Clarification on salmon recipe
In a recipe for salmon baked in a bag with citrus, olives and chilies by Sara Moulton in the Jan. 7 edition of West Hawaii Today, The Associated Press omitted instructions for when to add the olives and chili. They are added to the recipe before topping the salmon with rosemary. The full recipe follows.
Salmon baked in a bag with citrus, olives and chilies
Start to finish: 35 minutes
1 small orange
Four skinless 6-ounce center cut salmon fillet pieces
1/4 cup chopped fresh rosemary
2 tablespoons extra-virgin olive oil
1/3 cup pitted and chopped olives, preferably oil-cured
1/2 serrano chili, thinly sliced crosswise
Heat the oven to 400 F.
Cut the orange and lemon in half crosswise. Thinly slice 1/2 of the orange and 1/2 of the lemon into thin slices. Juice the remaining halves of both fruits.
Set a 24-inch-long sheet of kitchen parchment on a baking sheet. Fold the sheet in half across the short side, then open the folded parchment (like a book), leaving one half of it on the baking sheet. Arrange about half of the orange and lemon slices in a single layer in the center of the parchment on the baking sheet.
Sprinkle half the rosemary over the citrus slices. Set the salmon over the rosemary, then sprinkle with salt, the citrus juices and oil. Scatter the olives and chili over the salmon pieces. Top each piece of salmon with a quarter of the remaining rosemary and citrus slices.
Fold the second half of the parchment over the fish, then crimp and fold the edges together to create a sealed packet. Bake — on the sheet pan — on the oven’s middle shelf for 10 to 12 minutes, or until just cooked through (stick a paring knife through the parchment and salmon; it should move easily through the fish if done).

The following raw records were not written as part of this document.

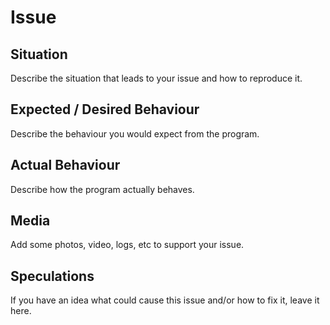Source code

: # Issue
## Situation

Describe the situation that leads to your issue and how to reproduce it.


## Expected / Desired Behaviour

Describe the behaviour you would expect from the program.


## Actual Behaviour

Describe how the program actually behaves.


## Media

Add some photos, video, logs, etc to support your issue.


## Speculations

If you have an idea what could cause this issue and/or how to fix it, leave it here.

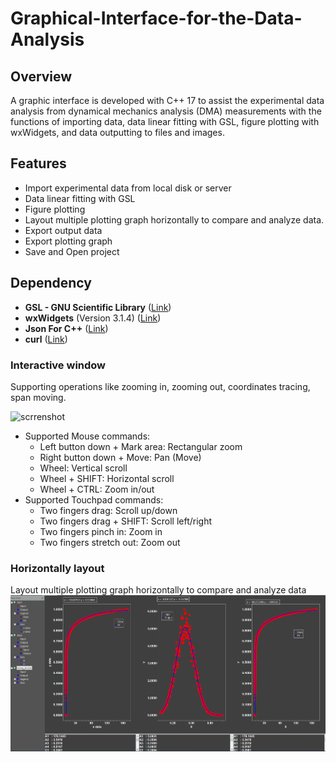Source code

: # Graphical-Interface-for-the-Data-Analysis

## Overview

A graphic interface is developed with C++ 17 to assist the experimental data analysis from dynamical mechanics analysis (DMA) measurements with the functions of importing data, data linear fitting with GSL, figure plotting with wxWidgets, and data outputting to files and images.

## Features
- Import experimental data from local disk or server
- Data linear fitting with GSL
- Figure plotting
- Layout multiple plotting graph horizontally to compare and analyze data.
- Export output data
- Export plotting graph
- Save and Open project

## Dependency    
- **GSL - GNU Scientific Library** ([Link](https://www.gnu.org/software/gsl/))
- **wxWidgets** (Version 3.1.4) ([Link](https://www.wxwidgets.org/))
- **Json For C++** ([Link](https://github.com/nlohmann/json/))
- **curl** ([Link](https://curl.se/libcurl/))

### Interactive window 
Supporting operations like zooming in, zooming out, coordinates tracing, span moving.

![scrrenshot](plot.gif)  

- Supported Mouse commands:
  - Left button down + Mark area: Rectangular zoom
  - Right button down + Move: Pan (Move)
  - Wheel: Vertical scroll
  - Wheel + SHIFT: Horizontal scroll
  - Wheel + CTRL: Zoom in/out
- Supported Touchpad commands:
  - Two fingers drag: Scroll up/down
  - Two fingers drag + SHIFT: Scroll left/right
  - Two fingers pinch in: Zoom in
  - Two fingers stretch out: Zoom out
  
### Horizontally layout
Layout multiple plotting graph horizontally to compare and analyze data
![horizontal 3](Layout3.png)
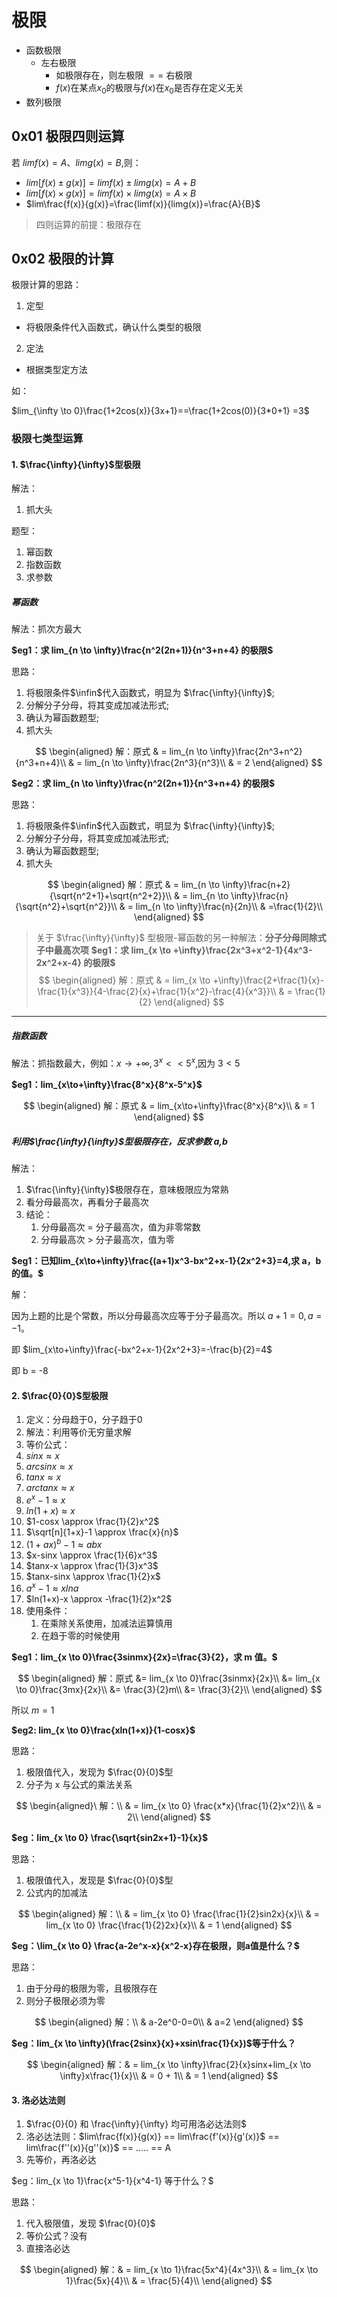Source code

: # 极限

- 函数极限
  - 左右极限
    - 如极限存在，则左极限 $==$ 右极限
    - $f(x)$在某点$x_0$的极限与$f(x)$在$x_0$是否存在定义无关
- 数列极限

## 0x01 极限四则运算

若 $limf(x)=A$、$limg(x)=B$,则：
- $lim[f(x) \pm g(x)]=limf(x) \pm limg(x)=A+B$
- $lim[f(x) × g(x)] = limf(x) × limg(x)=A×B$
- $lim\frac{f(x)}{g(x)}=\frac{limf(x)}{limg(x)}=\frac{A}{B}$

> 四则运算的前提：极限存在

## 0x02 极限的计算

极限计算的思路：
1. 定型
  - 将极限条件代入函数式，确认什么类型的极限
2. 定法
  - 根据类型定方法

如：

$lim_{\infty \to 0}\frac{1+2cos(x)}{3x+1}==\frac{1+2cos(0)}{3*0+1}
=3$

### 极限七类型运算
#### 1. $\frac{\infty}{\infty}$型极限

解法：
1. 抓大头
   
题型：
1. 幂函数  
2. 指数函数
3. 求参数

##### 幂函数

解法：抓次方最大

**$eg1：求 lim_{n \to \infty}\frac{n^2(2n+1)}{n^3+n+4} 的极限$**

思路：
1. 将极限条件$\infin$代入函数式，明显为 $\frac{\infty}{\infty}$;
2. 分解分子分母，将其变成加减法形式;
3. 确认为幂函数题型;
4. 抓大头

$$
\begin{aligned}
解：原式 & = lim_{n \to \infty}\frac{2n^3+n^2}{n^3+n+4}\\
& = lim_{n \to \infty}\frac{2n^3}{n^3}\\
& = 2
\end{aligned}
$$


**$eg2：求 lim_{n \to \infty}\frac{n^2(2n+1)}{n^3+n+4} 的极限$**

思路：
1. 将极限条件$\infin$代入函数式，明显为 $\frac{\infty}{\infty}$;
2. 分解分子分母，将其变成加减法形式;
3. 确认为幂函数题型;
4. 抓大头

$$
\begin{aligned}
解：原式 & = lim_{n \to \infty}\frac{n+2}{\sqrt{n^2+1}+\sqrt{n^2+2}}\\
& = lim_{n \to \infty}\frac{n}{\sqrt{n^2}+\sqrt{n^2}}\\
& = lim_{n \to \infty}\frac{n}{2n}\\
& =\frac{1}{2}\\
\end{aligned}
$$


> 关于 $\frac{\infty}{\infty}$ 型极限-幂函数的另一种解法：**分子分母同除式子中最高次项**
 **$eg1：求 lim_{x \to +\infty}\frac{2x^3+x^2-1}{4x^3-2x^2+x-4} 的极限$**
> $$
\begin{aligned}
解：原式 & = lim_{x \to +\infty}\frac{2+\frac{1}{x}-\frac{1}{x^3}}{4-\frac{2}{x}+\frac{1}{x^2}-\frac{4}{x^3}}\\
& = \frac{1}{2}
\end{aligned}
$$

--- 

##### 指数函数

解法：抓指数最大，例如：$x \to+\infty,3^x << 5^x$,因为 $3 < 5$ 


**$eg1：lim_{x\to+\infty}\frac{8^x}{8^x-5^x}$**

$$
\begin{aligned}
解：原式 & = lim_{x\to+\infty}\frac{8^x}{8^x}\\
& = 1
\end{aligned}
$$

##### 利用$\frac{\infty}{\infty}$型极限存在，反求参数 a,b

解法：
1. $\frac{\infty}{\infty}$极限存在，意味极限应为常熟
2. 看分母最高次，再看分子最高次
3. 结论：
   1. 分母最高次 = 分子最高次，值为非零常数
   2. 分母最高次 > 分子最高次，值为零

**$eg1：已知lim_{x\to+\infty}\frac{(a+1)x^3-bx^2+x-1}{2x^2+3}=4,求 a，b 的值。$**

解：

因为上题的比是个常数，所以分母最高次应等于分子最高次。所以 $a+1=0,a=-1$。

即 $lim_{x\to+\infty}\frac{-bx^2+x-1}{2x^2+3}=-\frac{b}{2}=4$

即 b = -8

#### 2. $\frac{0}{0}$型极限

1. 定义：分母趋于0，分子趋于0
2. 解法：利用等价无穷量求解
3. 等价公式：
  1. $sinx \approx x$
  2. $arcsinx \approx x$
  3. $tanx \approx x$
  4. $arctanx \approx x$
  5. $e^x-1 \approx x$
  6. $ln(1+x) \approx x$
  7. $1-cosx \approx \frac{1}{2}x^2$
  8. $\sqrt[n]{1+x}-1 \approx \frac{x}{n}$
  9. $(1+ax)^b-1 \approx abx$
  10. $x-sinx \approx \frac{1}{6}x^3$
  11. $tanx-x \approx \frac{1}{3}x^3$
  12. $tanx-sinx \approx \frac{1}{2}x$
  13. $a^x-1 \approx xlna$
  14. $ln(1+x)-x \approx -\frac{1}{2}x^2$
4. 使用条件：
   1. 在乘除关系使用，加减法运算慎用
   2. 在趋于零的时候使用 

**$eg1：lim_{x \to 0}\frac{3sinmx}{2x}=\frac{3}{2}，求 m 值。$**


$$
\begin{aligned}
解：原式 &= lim_{x \to 0}\frac{3sinmx}{2x}\\
&= lim_{x \to 0}\frac{3mx}{2x}\\
&= \frac{3}{2}m\\
&= \frac{3}{2}\\
\end{aligned}
$$

所以 $m = 1$

**$eg2: lim_{x \to 0}\frac{xln(1+x)}{1-cosx}$**

思路：
1. 极限值代入，发现为 $\frac{0}{0}$型
2. 分子为 x 与公式的乘法关系
  
$$
\begin{aligned}\
解：\\
& = lim_{x \to 0} \frac{x*x}{\frac{1}{2}x^2}\\
& = 2\\
\end{aligned}
$$

**$eg：lim_{x \to 0} \frac{\sqrt{sin2x+1}-1}{x}$**

思路：
1. 极限值代入，发现是 $\frac{0}{0}$型
2. 公式内的加减法
  
$$
\begin{aligned}
解：\\
& = lim_{x \to 0} \frac{\frac{1}{2}sin2x}{x}\\
& = lim_{x \to 0} \frac{\frac{1}{2}2x}{x}\\
& = 1
\end{aligned}
$$



**$eg：\lim_{x \to 0} \frac{a-2e^x-x}{x^2-x}存在极限，则a值是什么？$**

思路：
1. 由于分母的极限为零，且极限存在
2. 则分子极限必须为零

$$
\begin{aligned}
解：\\
& a-2e^0-0=0\\
& a=2
\end{aligned}
$$

**$eg：lim_{x \to \infty}(\frac{2sinx}{x}+xsin\frac{1}{x})$等于什么？**

$$
\begin{aligned}
解：& = lim_{x \to \infty}\frac{2}{x}sinx+lim_{x \to \infty}x\frac{1}{x}\\
& = 0 + 1\\
& = 1
\end{aligned}
$$


#### 3. 洛必达法则

1. $\frac{0}{0} 和 \frac{\infty}{\infty} 均可用洛必达法则$
2. 洛必达法则：$lim\frac{f(x)}{g(x)} == lim\frac{f'(x)}{g'(x)}$ == lim\frac{f''(x)}{g''(x)}$ == ..... == A 
3. 先等价，再洛必达

$eg：lim_{x \to 1}\frac{x^5-1}{x^4-1} 等于什么？$

思路：
1. 代入极限值，发现 $\frac{0}{0}$
2. 等价公式？没有
3. 直接洛必达

$$
\begin{aligned}
解：& = lim_{x \to 1}\frac{5x^4}{4x^3}\\
& = lim_{x \to 1}\frac{5x}{4}\\
& = \frac{5}{4}\\
\end{aligned}
$$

Cut open the parchment, discard the citrus slices from the top of the salmon, then place each piece on a serving plate. Spoon some of the olives, chilies, rosemary and juices over each piece.
Nutrition information per serving: 440 calories; 260 calories from fat (59 percent of total calories); 29 g fat (5 g saturated; 0 g trans fats); 100 mg cholesterol; 9 g carbohydrate; 2 g fiber; 5 g sugar; 35 g protein; 490 mg sodium.